*Given entries*:
[Start of Attachment]

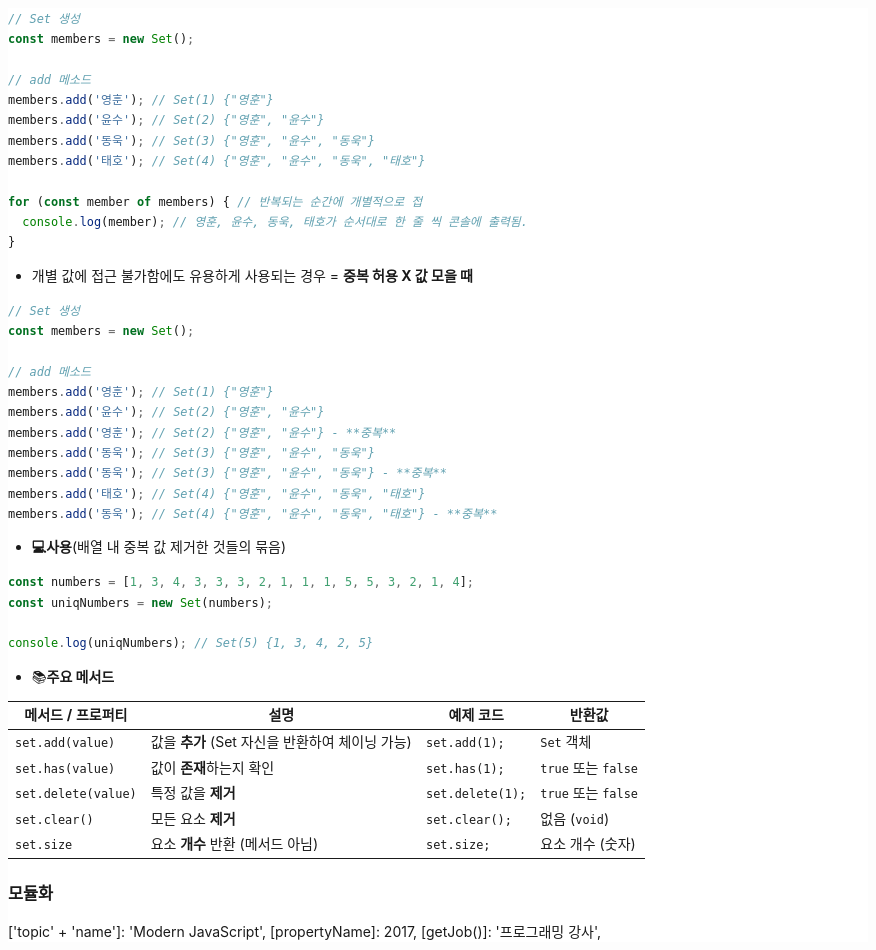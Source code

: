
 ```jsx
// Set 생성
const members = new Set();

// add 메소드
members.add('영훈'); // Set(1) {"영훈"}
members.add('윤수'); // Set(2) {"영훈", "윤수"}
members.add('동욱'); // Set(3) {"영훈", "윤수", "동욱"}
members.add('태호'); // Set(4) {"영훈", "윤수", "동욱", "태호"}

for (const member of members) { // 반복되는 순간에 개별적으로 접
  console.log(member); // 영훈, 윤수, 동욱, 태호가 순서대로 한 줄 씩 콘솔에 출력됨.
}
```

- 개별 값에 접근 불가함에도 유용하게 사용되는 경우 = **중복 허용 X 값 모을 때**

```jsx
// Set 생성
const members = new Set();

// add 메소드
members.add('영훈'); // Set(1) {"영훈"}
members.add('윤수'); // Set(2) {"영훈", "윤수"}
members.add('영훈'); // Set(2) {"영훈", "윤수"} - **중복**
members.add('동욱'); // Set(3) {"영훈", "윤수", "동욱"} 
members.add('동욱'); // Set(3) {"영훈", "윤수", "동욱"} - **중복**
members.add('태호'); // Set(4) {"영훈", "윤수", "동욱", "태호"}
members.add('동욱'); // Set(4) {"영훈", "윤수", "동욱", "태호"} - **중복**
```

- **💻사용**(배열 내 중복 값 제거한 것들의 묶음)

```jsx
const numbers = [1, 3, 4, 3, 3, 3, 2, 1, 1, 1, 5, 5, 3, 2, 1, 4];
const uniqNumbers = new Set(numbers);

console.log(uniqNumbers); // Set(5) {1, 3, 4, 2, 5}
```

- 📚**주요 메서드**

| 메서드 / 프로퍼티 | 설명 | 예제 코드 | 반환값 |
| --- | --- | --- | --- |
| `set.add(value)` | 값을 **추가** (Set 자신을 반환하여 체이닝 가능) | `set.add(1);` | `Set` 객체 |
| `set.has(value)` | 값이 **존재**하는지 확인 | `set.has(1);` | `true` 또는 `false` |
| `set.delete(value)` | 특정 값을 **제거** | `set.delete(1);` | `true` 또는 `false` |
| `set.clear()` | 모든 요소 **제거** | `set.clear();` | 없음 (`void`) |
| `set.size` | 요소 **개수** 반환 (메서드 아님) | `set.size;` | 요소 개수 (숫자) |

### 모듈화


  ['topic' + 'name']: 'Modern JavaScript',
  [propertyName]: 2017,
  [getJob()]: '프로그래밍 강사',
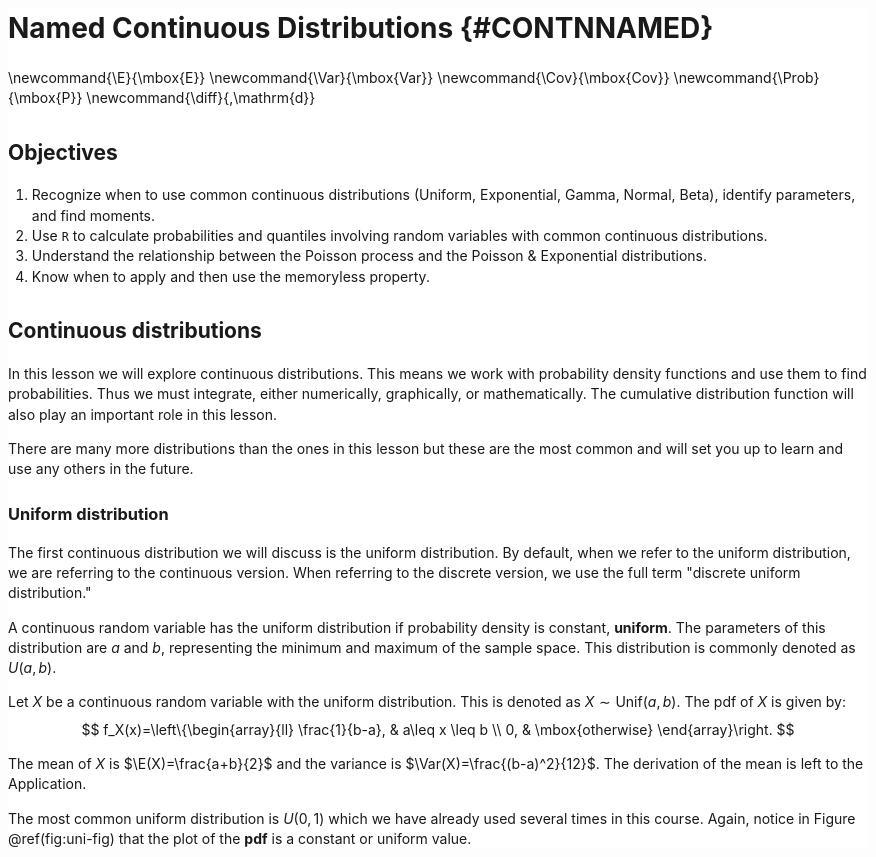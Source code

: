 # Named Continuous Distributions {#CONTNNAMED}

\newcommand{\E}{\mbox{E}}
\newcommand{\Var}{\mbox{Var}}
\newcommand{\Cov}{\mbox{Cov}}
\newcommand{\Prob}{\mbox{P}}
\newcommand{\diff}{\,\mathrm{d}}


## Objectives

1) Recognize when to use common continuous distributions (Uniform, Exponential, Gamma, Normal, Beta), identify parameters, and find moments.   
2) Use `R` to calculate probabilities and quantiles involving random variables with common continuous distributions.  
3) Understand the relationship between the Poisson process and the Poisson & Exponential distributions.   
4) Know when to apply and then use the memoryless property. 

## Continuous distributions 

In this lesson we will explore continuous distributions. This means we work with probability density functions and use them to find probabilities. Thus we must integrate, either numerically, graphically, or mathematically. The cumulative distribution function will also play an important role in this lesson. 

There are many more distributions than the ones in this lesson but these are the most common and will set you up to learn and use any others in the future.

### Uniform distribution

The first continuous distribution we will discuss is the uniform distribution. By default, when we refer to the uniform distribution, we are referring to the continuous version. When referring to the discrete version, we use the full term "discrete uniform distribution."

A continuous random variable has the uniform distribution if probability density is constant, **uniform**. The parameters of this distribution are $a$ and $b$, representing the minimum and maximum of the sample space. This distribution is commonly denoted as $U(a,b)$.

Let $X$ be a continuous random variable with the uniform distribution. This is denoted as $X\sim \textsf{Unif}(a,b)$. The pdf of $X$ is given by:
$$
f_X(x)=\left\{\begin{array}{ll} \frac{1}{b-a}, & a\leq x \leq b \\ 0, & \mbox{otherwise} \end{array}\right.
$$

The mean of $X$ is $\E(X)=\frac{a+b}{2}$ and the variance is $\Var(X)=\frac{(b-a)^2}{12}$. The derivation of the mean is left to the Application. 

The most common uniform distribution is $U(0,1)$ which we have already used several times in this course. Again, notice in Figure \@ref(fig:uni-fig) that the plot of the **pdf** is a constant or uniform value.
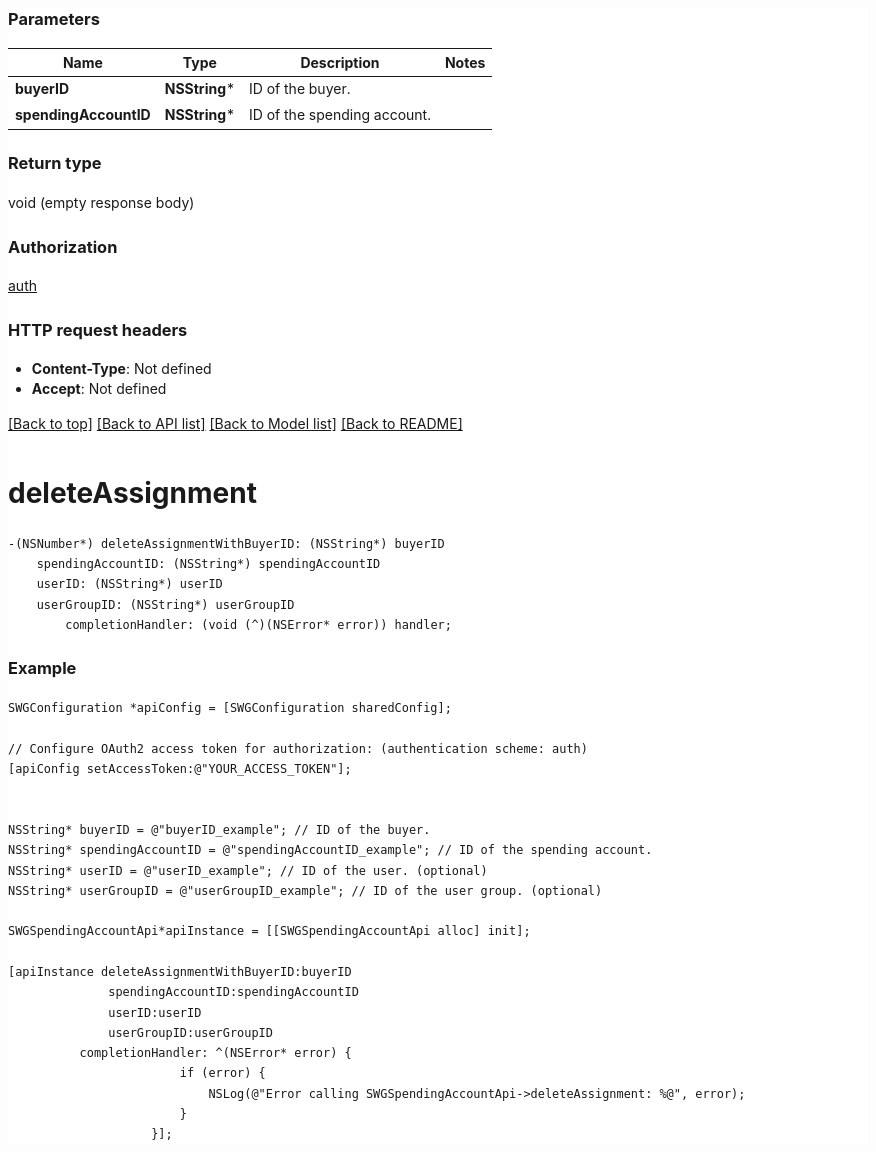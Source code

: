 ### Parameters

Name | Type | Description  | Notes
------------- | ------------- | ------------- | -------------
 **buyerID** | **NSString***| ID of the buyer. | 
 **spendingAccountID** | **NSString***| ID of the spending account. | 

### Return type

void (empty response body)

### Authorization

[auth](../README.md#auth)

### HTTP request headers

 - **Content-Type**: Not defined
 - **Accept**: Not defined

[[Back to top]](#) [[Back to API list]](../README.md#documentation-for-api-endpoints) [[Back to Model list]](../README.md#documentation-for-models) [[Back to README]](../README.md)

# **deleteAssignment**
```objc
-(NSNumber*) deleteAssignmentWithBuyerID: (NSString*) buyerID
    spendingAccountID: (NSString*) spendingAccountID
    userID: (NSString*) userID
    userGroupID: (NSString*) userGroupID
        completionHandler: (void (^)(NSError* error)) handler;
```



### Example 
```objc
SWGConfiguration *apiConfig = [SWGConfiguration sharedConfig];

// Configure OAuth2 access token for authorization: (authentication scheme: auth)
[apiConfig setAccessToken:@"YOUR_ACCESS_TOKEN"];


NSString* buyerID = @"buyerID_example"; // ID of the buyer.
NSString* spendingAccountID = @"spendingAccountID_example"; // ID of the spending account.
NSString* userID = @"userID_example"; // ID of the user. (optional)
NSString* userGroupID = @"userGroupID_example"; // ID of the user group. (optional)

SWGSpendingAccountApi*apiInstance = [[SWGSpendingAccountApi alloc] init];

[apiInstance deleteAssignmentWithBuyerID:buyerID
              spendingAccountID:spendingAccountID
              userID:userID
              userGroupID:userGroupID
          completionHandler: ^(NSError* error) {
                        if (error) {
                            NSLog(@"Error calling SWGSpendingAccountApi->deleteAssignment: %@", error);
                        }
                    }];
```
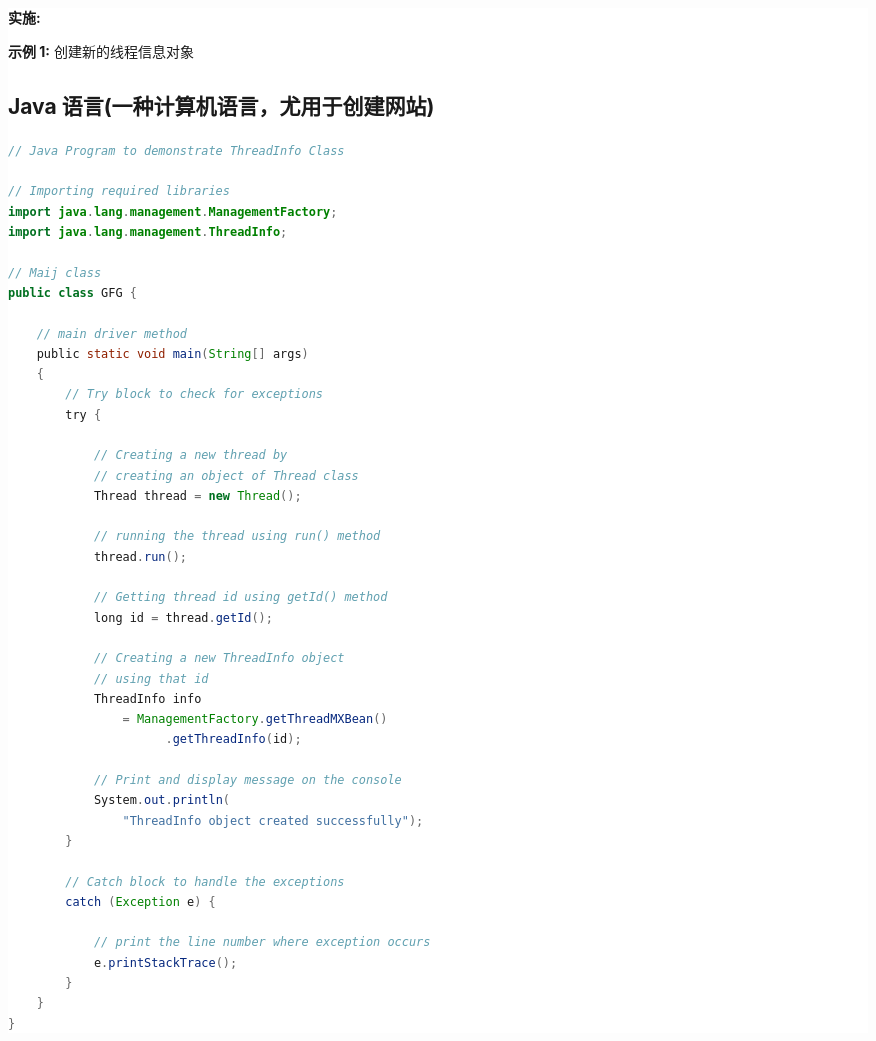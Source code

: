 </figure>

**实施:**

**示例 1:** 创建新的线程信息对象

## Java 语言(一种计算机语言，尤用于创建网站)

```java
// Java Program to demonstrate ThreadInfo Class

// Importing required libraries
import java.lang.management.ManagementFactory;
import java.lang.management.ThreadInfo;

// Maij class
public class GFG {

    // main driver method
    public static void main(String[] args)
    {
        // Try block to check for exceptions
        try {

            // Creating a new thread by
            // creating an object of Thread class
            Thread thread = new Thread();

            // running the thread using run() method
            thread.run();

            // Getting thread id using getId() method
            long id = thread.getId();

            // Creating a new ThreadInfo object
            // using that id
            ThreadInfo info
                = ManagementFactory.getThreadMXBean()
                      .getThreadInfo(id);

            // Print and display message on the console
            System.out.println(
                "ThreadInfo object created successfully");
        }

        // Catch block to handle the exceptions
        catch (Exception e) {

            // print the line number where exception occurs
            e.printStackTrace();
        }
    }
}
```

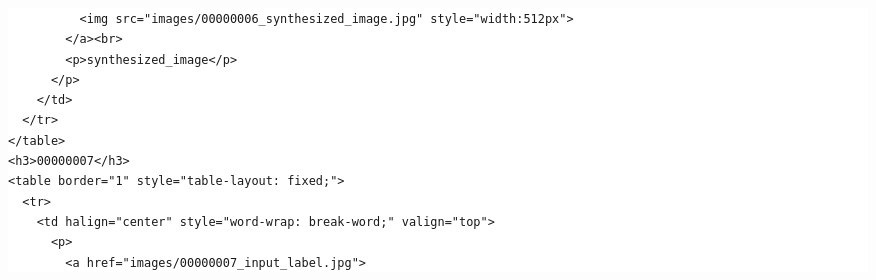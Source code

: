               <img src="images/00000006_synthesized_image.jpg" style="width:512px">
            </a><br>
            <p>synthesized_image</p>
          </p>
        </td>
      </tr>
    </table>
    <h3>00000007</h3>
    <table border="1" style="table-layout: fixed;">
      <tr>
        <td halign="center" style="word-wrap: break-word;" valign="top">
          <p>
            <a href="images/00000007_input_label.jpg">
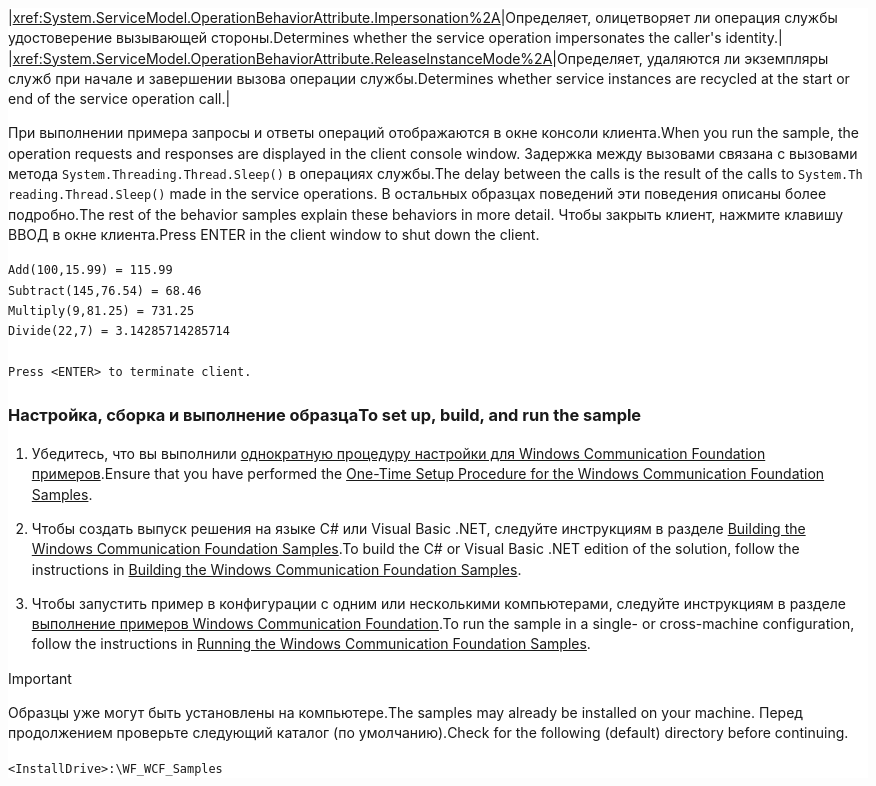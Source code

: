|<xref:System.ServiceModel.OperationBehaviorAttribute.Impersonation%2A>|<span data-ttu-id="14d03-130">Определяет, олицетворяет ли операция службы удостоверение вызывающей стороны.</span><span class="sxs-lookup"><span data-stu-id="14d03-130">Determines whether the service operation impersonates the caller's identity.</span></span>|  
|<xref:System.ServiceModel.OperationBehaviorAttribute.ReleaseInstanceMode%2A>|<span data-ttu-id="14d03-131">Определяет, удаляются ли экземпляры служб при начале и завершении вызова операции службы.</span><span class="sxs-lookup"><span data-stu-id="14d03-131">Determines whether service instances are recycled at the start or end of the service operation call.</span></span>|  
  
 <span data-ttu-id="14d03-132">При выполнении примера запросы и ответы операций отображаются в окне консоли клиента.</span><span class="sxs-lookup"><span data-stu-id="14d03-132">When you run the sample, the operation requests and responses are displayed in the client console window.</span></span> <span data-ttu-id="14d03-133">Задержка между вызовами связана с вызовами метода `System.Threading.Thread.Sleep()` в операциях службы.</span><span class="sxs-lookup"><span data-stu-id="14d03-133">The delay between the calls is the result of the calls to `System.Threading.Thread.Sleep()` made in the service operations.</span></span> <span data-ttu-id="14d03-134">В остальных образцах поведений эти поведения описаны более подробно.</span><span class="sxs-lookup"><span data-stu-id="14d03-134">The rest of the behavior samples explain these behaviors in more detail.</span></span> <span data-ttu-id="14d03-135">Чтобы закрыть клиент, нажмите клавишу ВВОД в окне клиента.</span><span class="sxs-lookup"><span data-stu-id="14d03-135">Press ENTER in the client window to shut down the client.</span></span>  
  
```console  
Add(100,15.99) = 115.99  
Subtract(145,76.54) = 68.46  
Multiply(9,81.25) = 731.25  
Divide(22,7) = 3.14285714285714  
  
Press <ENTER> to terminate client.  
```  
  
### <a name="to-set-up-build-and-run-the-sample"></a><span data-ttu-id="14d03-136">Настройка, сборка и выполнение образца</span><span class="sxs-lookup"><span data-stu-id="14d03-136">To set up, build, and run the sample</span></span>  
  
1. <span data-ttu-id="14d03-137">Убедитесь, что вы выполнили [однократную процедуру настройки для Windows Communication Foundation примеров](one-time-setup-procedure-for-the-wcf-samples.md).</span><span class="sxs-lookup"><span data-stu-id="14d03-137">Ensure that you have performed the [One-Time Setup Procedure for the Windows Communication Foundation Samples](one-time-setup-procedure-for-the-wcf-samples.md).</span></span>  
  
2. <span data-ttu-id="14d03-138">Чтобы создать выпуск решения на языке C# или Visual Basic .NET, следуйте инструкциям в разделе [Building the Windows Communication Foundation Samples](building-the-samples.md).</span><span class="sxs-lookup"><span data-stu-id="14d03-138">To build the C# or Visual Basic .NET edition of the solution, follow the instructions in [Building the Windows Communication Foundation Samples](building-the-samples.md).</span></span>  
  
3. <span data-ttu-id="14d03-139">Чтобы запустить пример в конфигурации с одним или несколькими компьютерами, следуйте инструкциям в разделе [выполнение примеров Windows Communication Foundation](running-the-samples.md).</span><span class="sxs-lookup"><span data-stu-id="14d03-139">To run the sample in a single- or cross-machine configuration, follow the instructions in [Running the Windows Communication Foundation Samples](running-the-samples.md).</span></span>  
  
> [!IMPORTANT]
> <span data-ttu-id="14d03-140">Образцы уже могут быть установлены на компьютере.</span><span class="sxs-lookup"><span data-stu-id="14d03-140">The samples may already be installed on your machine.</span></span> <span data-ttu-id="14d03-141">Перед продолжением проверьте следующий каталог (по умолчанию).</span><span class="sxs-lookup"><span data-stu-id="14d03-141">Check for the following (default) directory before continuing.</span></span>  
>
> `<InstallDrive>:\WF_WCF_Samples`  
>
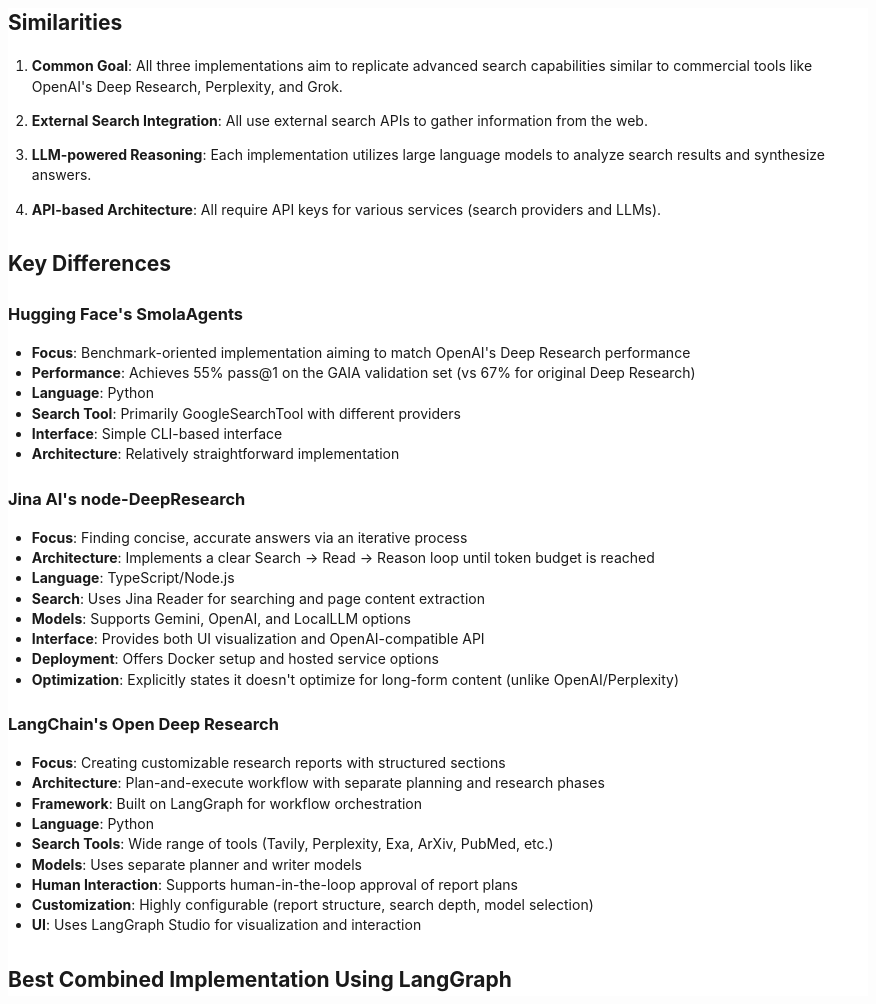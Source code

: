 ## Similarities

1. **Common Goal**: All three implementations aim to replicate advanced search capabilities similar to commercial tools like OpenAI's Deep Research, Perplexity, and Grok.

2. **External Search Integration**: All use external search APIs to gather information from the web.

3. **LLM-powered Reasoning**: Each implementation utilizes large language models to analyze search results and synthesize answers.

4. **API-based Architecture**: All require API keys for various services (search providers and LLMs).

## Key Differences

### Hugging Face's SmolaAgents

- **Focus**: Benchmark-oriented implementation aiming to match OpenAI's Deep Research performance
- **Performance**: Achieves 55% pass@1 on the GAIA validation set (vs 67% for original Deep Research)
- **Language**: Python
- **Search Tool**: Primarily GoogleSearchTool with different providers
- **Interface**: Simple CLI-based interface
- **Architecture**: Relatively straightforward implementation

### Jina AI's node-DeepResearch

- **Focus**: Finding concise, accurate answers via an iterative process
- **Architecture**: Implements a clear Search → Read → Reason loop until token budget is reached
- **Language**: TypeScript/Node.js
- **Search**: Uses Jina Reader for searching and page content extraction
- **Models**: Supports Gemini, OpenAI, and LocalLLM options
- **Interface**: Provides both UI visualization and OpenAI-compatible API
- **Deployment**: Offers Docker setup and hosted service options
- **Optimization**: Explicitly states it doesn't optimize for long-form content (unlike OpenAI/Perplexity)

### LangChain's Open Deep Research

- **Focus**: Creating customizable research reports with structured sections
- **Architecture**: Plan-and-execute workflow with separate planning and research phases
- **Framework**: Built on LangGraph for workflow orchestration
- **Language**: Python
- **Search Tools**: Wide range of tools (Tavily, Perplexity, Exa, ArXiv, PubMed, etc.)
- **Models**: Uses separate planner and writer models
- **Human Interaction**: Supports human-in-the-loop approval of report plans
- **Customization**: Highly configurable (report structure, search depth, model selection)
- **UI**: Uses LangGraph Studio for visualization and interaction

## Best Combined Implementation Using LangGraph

[End of Attachment]

*Exercise directions*: Read through the lines above and collect those that contain the string "spendingAccountID".

*Task response*:
 **spendingAccountID** | **NSString***| ID of the spending account. | 
    spendingAccountID: (NSString*) spendingAccountID
NSString* spendingAccountID = @"spendingAccountID_example"; // ID of the spending account.
              spendingAccountID:spendingAccountID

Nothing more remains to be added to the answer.